§ **Task to carry out**
Every line below that has the word "muted" counts once; report how many lines that makes, with no other words.

§ **Records**
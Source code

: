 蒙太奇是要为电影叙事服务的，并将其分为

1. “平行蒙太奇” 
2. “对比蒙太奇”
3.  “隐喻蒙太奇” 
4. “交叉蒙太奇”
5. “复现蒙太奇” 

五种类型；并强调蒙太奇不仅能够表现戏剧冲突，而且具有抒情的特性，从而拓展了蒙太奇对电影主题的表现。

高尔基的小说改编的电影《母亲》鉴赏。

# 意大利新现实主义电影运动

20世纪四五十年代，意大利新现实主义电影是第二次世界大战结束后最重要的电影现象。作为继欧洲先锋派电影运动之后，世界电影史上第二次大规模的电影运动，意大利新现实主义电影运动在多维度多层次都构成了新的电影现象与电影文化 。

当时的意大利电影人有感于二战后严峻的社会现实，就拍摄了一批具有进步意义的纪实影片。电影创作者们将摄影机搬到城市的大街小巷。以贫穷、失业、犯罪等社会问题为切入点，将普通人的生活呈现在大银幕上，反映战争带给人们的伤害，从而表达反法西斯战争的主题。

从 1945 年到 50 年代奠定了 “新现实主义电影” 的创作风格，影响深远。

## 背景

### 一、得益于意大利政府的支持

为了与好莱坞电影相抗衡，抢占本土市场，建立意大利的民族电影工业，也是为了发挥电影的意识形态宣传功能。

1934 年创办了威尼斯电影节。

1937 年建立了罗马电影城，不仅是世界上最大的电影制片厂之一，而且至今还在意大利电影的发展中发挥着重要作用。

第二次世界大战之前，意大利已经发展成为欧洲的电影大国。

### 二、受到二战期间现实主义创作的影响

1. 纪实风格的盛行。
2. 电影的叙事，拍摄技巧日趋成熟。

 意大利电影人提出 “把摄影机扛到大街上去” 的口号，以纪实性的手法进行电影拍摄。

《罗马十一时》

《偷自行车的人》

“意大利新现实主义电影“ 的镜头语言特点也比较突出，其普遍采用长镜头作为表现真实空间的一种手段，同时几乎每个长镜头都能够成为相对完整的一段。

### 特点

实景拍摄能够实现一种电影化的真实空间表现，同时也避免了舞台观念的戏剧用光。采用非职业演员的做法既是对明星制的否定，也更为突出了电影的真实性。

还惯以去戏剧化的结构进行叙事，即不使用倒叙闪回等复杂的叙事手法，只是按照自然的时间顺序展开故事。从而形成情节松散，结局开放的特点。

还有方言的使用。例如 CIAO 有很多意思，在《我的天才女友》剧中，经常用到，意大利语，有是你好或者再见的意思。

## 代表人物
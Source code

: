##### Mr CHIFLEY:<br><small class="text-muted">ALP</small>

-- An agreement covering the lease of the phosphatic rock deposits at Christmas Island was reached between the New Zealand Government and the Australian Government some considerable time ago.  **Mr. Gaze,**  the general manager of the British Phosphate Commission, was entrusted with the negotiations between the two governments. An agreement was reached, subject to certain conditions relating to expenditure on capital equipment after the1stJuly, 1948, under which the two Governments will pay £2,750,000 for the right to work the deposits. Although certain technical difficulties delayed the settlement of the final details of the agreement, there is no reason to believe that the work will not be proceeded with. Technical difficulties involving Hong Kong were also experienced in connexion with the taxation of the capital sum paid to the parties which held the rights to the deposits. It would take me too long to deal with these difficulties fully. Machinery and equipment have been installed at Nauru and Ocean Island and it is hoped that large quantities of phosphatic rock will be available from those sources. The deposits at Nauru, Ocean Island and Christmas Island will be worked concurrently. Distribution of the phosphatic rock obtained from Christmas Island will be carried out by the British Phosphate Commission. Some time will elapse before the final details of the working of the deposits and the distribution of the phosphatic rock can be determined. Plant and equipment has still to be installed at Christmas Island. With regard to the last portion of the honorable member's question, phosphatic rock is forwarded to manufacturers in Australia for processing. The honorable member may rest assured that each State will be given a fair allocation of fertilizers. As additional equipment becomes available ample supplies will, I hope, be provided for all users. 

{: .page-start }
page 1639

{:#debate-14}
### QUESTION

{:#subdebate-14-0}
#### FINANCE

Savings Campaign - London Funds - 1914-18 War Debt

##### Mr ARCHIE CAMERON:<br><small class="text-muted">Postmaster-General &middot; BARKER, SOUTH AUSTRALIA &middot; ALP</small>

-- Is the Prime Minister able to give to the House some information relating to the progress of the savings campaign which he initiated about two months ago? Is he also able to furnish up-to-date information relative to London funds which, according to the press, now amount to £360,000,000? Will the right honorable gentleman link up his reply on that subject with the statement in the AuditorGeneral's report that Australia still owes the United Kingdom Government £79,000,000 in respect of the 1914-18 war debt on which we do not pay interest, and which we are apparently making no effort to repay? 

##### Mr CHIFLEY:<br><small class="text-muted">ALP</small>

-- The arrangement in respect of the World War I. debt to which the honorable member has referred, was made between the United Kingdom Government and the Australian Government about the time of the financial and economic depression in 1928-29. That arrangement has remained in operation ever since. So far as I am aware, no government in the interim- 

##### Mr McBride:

§ **Result**
3